Democratic Sen. Amy Klobuchar of Minnesota announced at a rally in her home state on Feb. 10, that she is running for president.
“Let us cross the river of our divides and walk across our sturdy bridge to higher ground,” Klobuchar said at an outdoor event in Minneapolis where a large crowd stood in snowy, freezing conditions.
A sense of community “is fracturing across our nation right now, worn down by the petty and vicious nature of our politics,” she added. “We are all tired of the shutdowns and the putdowns, the gridlock and the grandstanding.”
The Minnesota Democrat added it was time “heal the heart of our democracy and renew our commitment to the common good.”
She also said she will “focus on getting things done” as president.
“Let me be blunt: For too long leaders in Washington have sat on the sidelines while others try to figure out what to do about the changing economy and its impact on our lives, what to do about the disruptive nature of new technologies, income inequality, the political and geographic divides, the changing climate, the tumult in our world,” she said. “For a moment, let’s stop seeing those obstacles as obstacles on our path. Did we view the snow as an obstacle? No, we did not. Let’s see those obstacles as our path.”
Supporters of Sen. Amy Klobuchar cheer before her announcement to run for president in Boom Park, Minneapolis, on Feb. 10, 2019. Glen Stubbe / Star Tribune via AP
Klobuchar, 58, is the latest senator to join what is becoming a crowded 2020 Democratic primary field of candidates looking to unseat President Donald Trump.
A former prosecutor, Klobuchar is looking to run on her legislative record in Congress, where she is known as a moderate who is willing to work with Republicans to achieve policy goals.
Klobuchar, who just won reelection to her third term in the Senate, has pursued legislative proposals that aim to promote social media advertising transparency and lower prescription drug prices and played a prominent role in the recently passed farm bill. She also supports a Democratic Green New Deal proposal to combat climate change.

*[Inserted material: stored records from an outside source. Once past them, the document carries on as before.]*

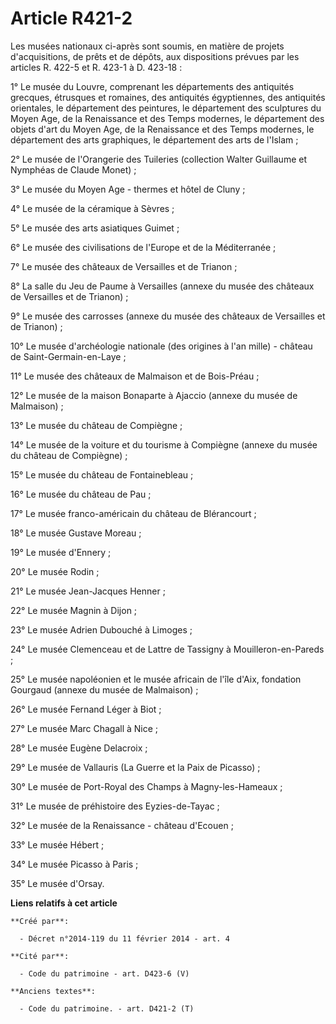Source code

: # Article R421-2

Les musées nationaux ci-après sont soumis, en matière de projets d'acquisitions, de prêts et de dépôts, aux dispositions
prévues par les articles R. 422-5 et R. 423-1 à D. 423-18 : 

1° Le musée du Louvre, comprenant les départements des antiquités grecques, étrusques et romaines, des antiquités
égyptiennes, des antiquités orientales, le département des peintures, le département des sculptures du Moyen Age, de la
Renaissance et des Temps modernes, le département des objets d'art du Moyen Age, de la Renaissance et des Temps modernes, le
département des arts graphiques, le département des arts de l'Islam ; 

2° Le musée de l'Orangerie des Tuileries (collection Walter Guillaume et Nymphéas de Claude Monet) ; 

3° Le musée du Moyen Age - thermes et hôtel de Cluny ; 

4° Le musée de la céramique à Sèvres ; 

5° Le musée des arts asiatiques Guimet ; 

6° Le musée des civilisations de l'Europe et de la Méditerranée ; 

7° Le musée des châteaux de Versailles et de Trianon ; 

8° La salle du Jeu de Paume à Versailles (annexe du musée des châteaux de Versailles et de Trianon) ; 

9° Le musée des carrosses (annexe du musée des châteaux de Versailles et de Trianon) ; 

10° Le musée d'archéologie nationale (des origines à l'an mille) - château de Saint-Germain-en-Laye ; 

11° Le musée des châteaux de Malmaison et de Bois-Préau ; 

12° Le musée de la maison Bonaparte à Ajaccio (annexe du musée de Malmaison) ; 

13° Le musée du château de Compiègne ; 

14° Le musée de la voiture et du tourisme à Compiègne (annexe du musée du château de Compiègne) ; 

15° Le musée du château de Fontainebleau ; 

16° Le musée du château de Pau ; 

17° Le musée franco-américain du château de Blérancourt ; 

18° Le musée Gustave Moreau ; 

19° Le musée d'Ennery ; 

20° Le musée Rodin ; 

21° Le musée Jean-Jacques Henner ; 

22° Le musée Magnin à Dijon ; 

23° Le musée Adrien Dubouché à Limoges ; 

24° Le musée Clemenceau et de Lattre de Tassigny à Mouilleron-en-Pareds ; 

25° Le musée napoléonien et le musée africain de l'île d'Aix, fondation Gourgaud (annexe du musée de Malmaison) ; 

26° Le musée Fernand Léger à Biot ; 

27° Le musée Marc Chagall à Nice ; 

28° Le musée Eugène Delacroix ; 

29° Le musée de Vallauris (La Guerre et la Paix de Picasso) ; 

30° Le musée de Port-Royal des Champs à Magny-les-Hameaux ; 

31° Le musée de préhistoire des Eyzies-de-Tayac ; 

32° Le musée de la Renaissance - château d'Ecouen ; 

33° Le musée Hébert ; 

34° Le musée Picasso à Paris ; 

35° Le musée d'Orsay.

**Liens relatifs à cet article**

	**Créé par**:

	  - Décret n°2014-119 du 11 février 2014 - art. 4

	**Cité par**:

	  - Code du patrimoine - art. D423-6 (V)

	**Anciens textes**:

	  - Code du patrimoine. - art. D421-2 (T)
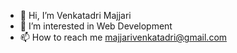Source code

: - 👋 Hi, I’m Venkatadri Majjari
- 👀 I’m interested in Web Development
- 📫 How to reach me majjarivenkatadri@gmail.com
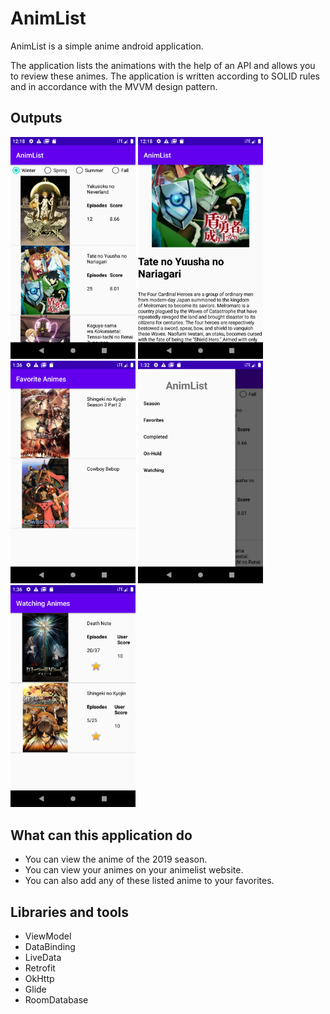 # AnimList

AnimList is a simple anime android application.

The application lists the animations with the help of an API and allows you to review these animes. The application is written according to SOLID rules and in accordance with the MVVM design pattern.

<h2> Outputs </h2>

<img src="https://github.com/maliksenpai/AnimList/blob/master/images/a1.png" width="200"/>

<img src="https://github.com/maliksenpai/AnimList/blob/master/images/a2.png" width="200" />

<img src="https://github.com/maliksenpai/AnimList/blob/master/images/a3.png" width="200" />

<img src="https://github.com/maliksenpai/AnimList/blob/master/images/a4.png" width="200" />

<img src="https://github.com/maliksenpai/AnimList/blob/master/images/a5.png" width="200" />

<h2> What can this application do </h2>
<ul>
  <li>You can view the anime of the 2019 season.</li>
  <li>You can view your animes on your animelist website.</li>
  <li>You can also add any of these listed anime to your favorites.</li>
</ul>


<h2>Libraries and tools</h2>

<ul>
  <li>ViewModel</li>
  <li>DataBinding</li>
  <li>LiveData</li>
  <li>Retrofit</li>
  <li>OkHttp</li>
  <li>Glide</li>
  <li>RoomDatabase</li>
</ul>
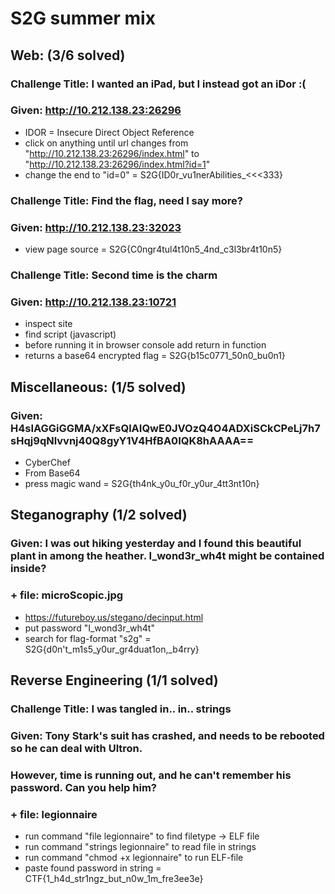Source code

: # S2G summer mix

## Web: (3/6 solved)
### Challenge Title: I wanted an iPad, but I instead got an iDor :(
### Given: http://10.212.138.23:26296
- IDOR = Insecure Direct Object Reference
- click on anything until url changes from "http://10.212.138.23:26296/index.html" to "http://10.212.138.23:26296/index.html?id=1"
- change the end to "id=0"
= S2G{ID0r_vu1nerAbilities_<<<333}

### Challenge Title: Find the flag, need I say more?
### Given: http://10.212.138.23:32023
- view page source
= S2G{C0ngr4tul4t10n5_4nd_c3l3br4t10n5}

### Challenge Title: Second time is the charm
### Given: http://10.212.138.23:10721
- inspect site
- find script (javascript)
- before running it in browser console add return in function
- returns a base64 encrypted flag
= S2G{b15c0771_50n0_bu0n1}


## Miscellaneous: (1/5 solved)
### Given: H4sIAGGiGGMA/xXFsQlAIQwE0JVOzQ4O4ADXiSCkCPeLj7h7sHqj9qNlvvnj40Q8gyY1V4HfBA0IQK8hAAAA==
- CyberChef
- From Base64
- press magic wand
= S2G{th4nk_y0u_f0r_y0ur_4tt3nt10n}

## Steganography (1/2 solved)
### Given: I was out hiking yesterday and I found this beautiful plant in among the heather. I_wond3r_wh4t might be contained inside?
### + file: microScopic.jpg
- https://futureboy.us/stegano/decinput.html
- put password "I_wond3r_wh4t"
- search for flag-format "s2g"
= S2G{d0n't_m1s5_y0ur_gr4duat1on,_b4rry}

## Reverse Engineering (1/1 solved)
### Challenge Title: I was tangled in.. in.. strings
### Given: Tony Stark's suit has crashed, and needs to be rebooted so he can deal with Ultron.
### However, time is running out, and he can't remember his password. Can you help him?
### + file: legionnaire
- run command "file legionnaire" to find filetype -> ELF file
- run command "strings legionnaire" to read file in strings
- run command "chmod +x legionnaire" to run ELF-file
- paste found password in string
= CTF{1_h4d_str1ngz_but_n0w_1m_fre3ee3e}
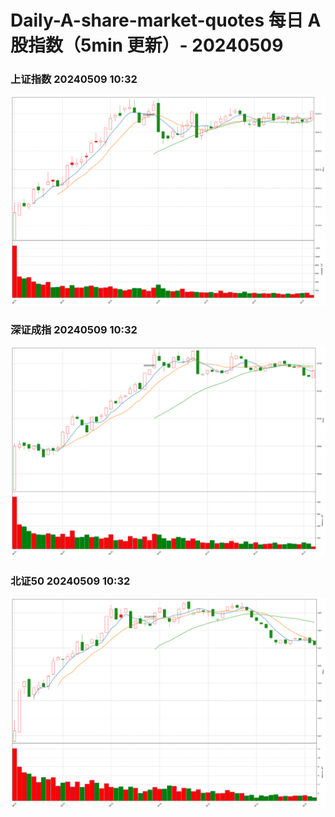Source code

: 
# Daily-A-share-market-quotes 每日 A 股指数（5min 更新）- 20240509

### 上证指数 20240509 10:32
![](./fig/2024/5/20240509-sh000001.png)

### 深证成指 20240509 10:32
![](./fig/2024/5/20240509-sz399001.png)

### 北证50 20240509 10:32
![](./fig/2024/5/20240509-bj899050.png)
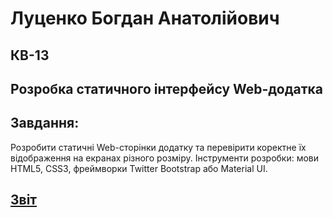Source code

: # Луценко Богдан Анатолійович

## КВ-13

## Розробка статичного інтерфейсу Web-додатка

## Завдання:

Розробити статичні Web-сторінки додатку та перевірити коректне їх відображення на екранах різного розміру.
Інструменти розробки: мови HTML5, CSS3, фреймворки Twitter Bootstrap або Material UI.

## [Звіт](https://docs.google.com/document/d/1x8O64IkT-25U2vG9HYx21C1z-WqNYSNT1q7noLHR2fQ/edit?usp=sharing)

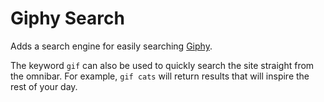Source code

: # Giphy Search

Adds a search engine for easily searching [Giphy](https://giphy.com).

The keyword `gif` can also be used to quickly search the site straight from the omnibar. For example, `gif cats` will return results that will inspire the rest of your day.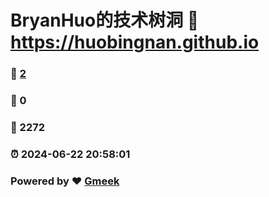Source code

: # BryanHuo的技术树洞 :link: https://huobingnan.github.io 
### :page_facing_up: [2](https://huobingnan.github.io/tag.html) 
### :speech_balloon: 0 
### :hibiscus: 2272 
### :alarm_clock: 2024-06-22 20:58:01 
### Powered by :heart: [Gmeek](https://github.com/Meekdai/Gmeek)
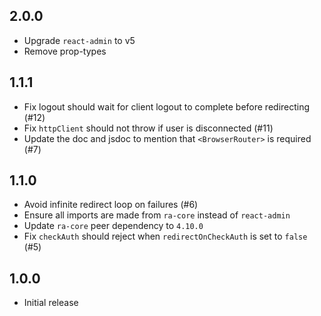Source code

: ## 2.0.0

-   Upgrade `react-admin` to v5
-   Remove prop-types

## 1.1.1

-   Fix logout should wait for client logout to complete before redirecting (#12)
-   Fix `httpClient` should not throw if user is disconnected (#11)
-   Update the doc and jsdoc to mention that `<BrowserRouter>` is required (#7)

## 1.1.0

-   Avoid infinite redirect loop on failures (#6)
-   Ensure all imports are made from `ra-core` instead of `react-admin`
-   Update `ra-core` peer dependency to `4.10.0`
-   Fix `checkAuth` should reject when `redirectOnCheckAuth` is set to `false` (#5)

## 1.0.0

-   Initial release
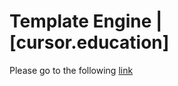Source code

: # Template Engine | [cursor.education]
Please go to the following [link](https://helengladun.github.io/cursor/template-engine/)
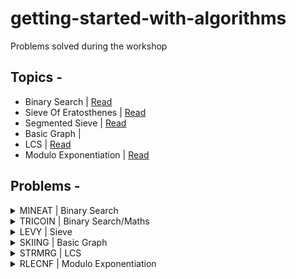 # getting-started-with-algorithms

Problems solved during the workshop


## Topics -
- Binary Search | [Read](https://www.hackerearth.com/practice/algorithms/searching/binary-search/tutorial/)
- Sieve Of Eratosthenes | [Read](https://www.geeksforgeeks.org/sieve-of-eratosthenes/)
- Segmented Sieve | [Read](https://www.geeksforgeeks.org/segmented-sieve-print-primes-in-a-range/)
- Basic Graph | 
- LCS | [Read](https://www.geeksforgeeks.org/longest-common-subsequence-dp-4/) 
- Modulo Exponentiation | [Read](https://www.geeksforgeeks.org/modular-exponentiation-power-in-modular-arithmetic/)

## Problems -
<details>
<summary>MINEAT | Binary Search</summary>

- [Problem Link](https://www.codechef.com/problems/MINEAT)
- Solutions-
    - [Python](https://github.com/inishchith/getting-started-with-algorithms/tree/master/MINEAT/PYTHON)
    - [JAVA](https://github.com/inishchith/getting-started-with-algorithms/tree/master/MINEAT/JAVA)
    - [C++](https://github.com/inishchith/getting-started-with-algorithms/tree/master/MINEAT/CPP)
</details>

<details>
<summary>TRICOIN | Binary Search/Maths</summary>

- [Problem Link](https://www.codechef.com/problems/TRICOIN)
- Solutions-
    - [Python](https://github.com/inishchith/getting-started-with-algorithms/tree/master/TRICOIN/PYTHON)
    - [JAVA](https://github.com/inishchith/getting-started-with-algorithms/tree/master/TRICOIN/JAVA)
    - [C++](https://github.com/inishchith/getting-started-with-algorithms/tree/master/TRICOIN/CPP)
</details>

<details>
<summary>LEVY | Sieve</summary>

- [Problem Link](https://www.codechef.com/problems/LEVY)
- Solutions-
    - [Python](https://github.com/inishchith/getting-started-with-algorithms/tree/master/LEVY/PYTHON)
    - [JAVA](https://github.com/inishchith/getting-started-with-algorithms/tree/master/LEVY/JAVA)
    - [C++](https://github.com/inishchith/getting-started-with-algorithms/tree/master/LEVY/CPP)
</details>

<details>
<summary>SKIING | Basic Graph</summary>

- [Problem Link](https://www.codechef.com/problems/SKIING)
- Solutions-
    - [Python](https://github.com/inishchith/getting-started-with-algorithms/tree/master/SKIING/PYTHON)
    - [JAVA](https://github.com/inishchith/getting-started-with-algorithms/tree/master/SKIING/JAVA)
    - [C++](https://github.com/inishchith/getting-started-with-algorithms/tree/master/SKIING/CPP)
</details>

<details>
<summary>STRMRG | LCS</summary>

- [Problem Link](https://www.codechef.com/problems/STRMRG)
- Solutions-
    - [Python](https://github.com/inishchith/getting-started-with-algorithms/tree/master/STRMRG/PYTHON)
    - [JAVA](https://github.com/inishchith/getting-started-with-algorithms/tree/master/STRMRG/JAVA)
    - [C++](https://github.com/inishchith/getting-started-with-algorithms/tree/master/STRMRG/CPP)
</details>

<details>
<summary>RLECNF | Modulo Exponentiation</summary>

- [Problem Link](https://www.codechef.com/problems/RLECNF)
- Solutions-
    - [Python](https://github.com/inishchith/getting-started-with-algorithms/tree/master/RLECNF/PYTHON)
    - [JAVA](https://github.com/inishchith/getting-started-with-algorithms/tree/master/RLECNF/JAVA)
    - [C++](https://github.com/inishchith/getting-started-with-algorithms/tree/master/RLECNF/CPP)
</details>
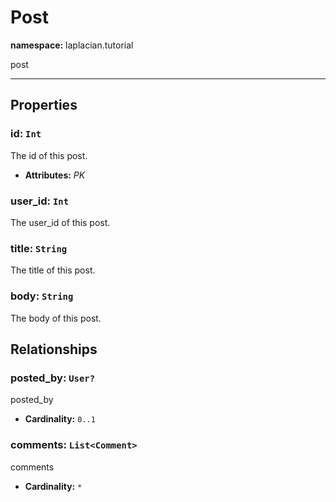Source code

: # **Post**
**namespace:** laplacian.tutorial

post



---

## Properties

### id: `Int`
The id of this post.
- **Attributes:** *PK*

### user_id: `Int`
The user_id of this post.

### title: `String`
The title of this post.

### body: `String`
The body of this post.

## Relationships

### posted_by: `User?`
posted_by
- **Cardinality:** `0..1`

### comments: `List<Comment>`
comments
- **Cardinality:** `*`
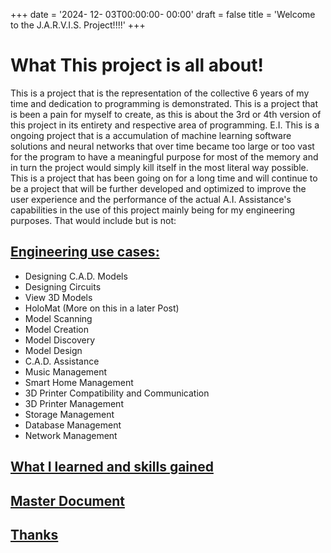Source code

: +++
date = '2024- 12- 03T00:00:00- 00:00'
draft = false
title = 'Welcome to the J.A.R.V.I.S. Project!!!!'
+++ 


# What This project is all about!

This is a project that is the representation of the collective 6 years of my time and dedication to programming is demonstrated. This is a project that is been a pain for myself to create, as this is about the 3rd or 4th version of this project in its entirety and respective area of programming. E.I. This is a ongoing project that is a accumulation of machine learning software solutions and neural networks that over time became too large or too vast for the program to have a meaningful purpose for most of the memory and in turn the project would simply kill itself in the most literal way possible. This is a project that has been going on for a long time and will continue to be a project that will be further developed and optimized to improve the user experience and the performance of the actual A.I. Assistance's capabilities in the use of this project mainly being for my engineering purposes. That would include but is not: 

## <ins>Engineering use cases:</ins>

- Designing C.A.D. Models
- Designing Circuits
- View 3D Models
- HoloMat (More on this in a later Post)
- Model Scanning
- Model Creation
- Model Discovery
- Model Design
- C.A.D. Assistance
- Music Management
- Smart Home Management
- 3D Printer Compatibility and Communication
- 3D Printer Management
- Storage Management
- Database Management
- Network Management




## <ins>What I learned and skills gained</ins>


## <ins>Master Document</ins>


## <ins>Thanks</ins>
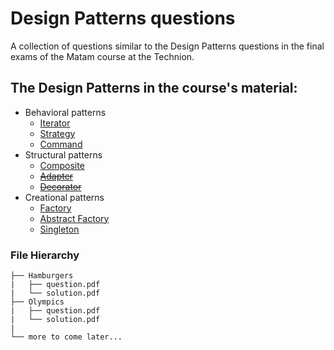 # Design Patterns questions
A collection of questions similar to the Design Patterns questions in the final exams of the Matam course at the Technion.

## The Design Patterns in the course's material:
* Behavioral patterns
  * [Iterator](https://refactoring.guru/design-patterns/iterator)
  * [Strategy](https://refactoring.guru/design-patterns/strategy)
  * [Command](https://refactoring.guru/design-patterns/command)
* Structural patterns
  * [Composite](https://refactoring.guru/design-patterns/composite)
  * ~~[Adapter](https://refactoring.guru/design-patterns/adapter)~~
  * ~~[Decorator](https://refactoring.guru/design-patterns/decorator)~~
* Creational patterns
  * [Factory](https://refactoring.guru/design-patterns/factory-method)
  * [Abstract Factory](https://refactoring.guru/design-patterns/abstract-factory)
  * [Singleton](https://refactoring.guru/design-patterns/singleton)



### File Hierarchy

    ├── Hamburgers
    |   ├── question.pdf
    |   └── solution.pdf
    ├── Olympics
    |   ├── question.pdf
    |   └── solution.pdf
    |
    └── more to come later...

In her remarks on Sunday, Klobuchar called for passing a constitutional amendment to overturn the Supreme Court’s Citizens United decision, restoring the Voting Rights Act, and passing legislation to automatically register people to vote when they turn 18.
The senator also has a record of electoral dominance in a state that is increasingly tilting closer to the middle. Klobuchar won re-election last year with over 60 percent of the vote in a state that has voted Democratic at the presidential level in every election since 1976 but only narrowly went for Democratic presidential nominee Hillary Clinton in 2016.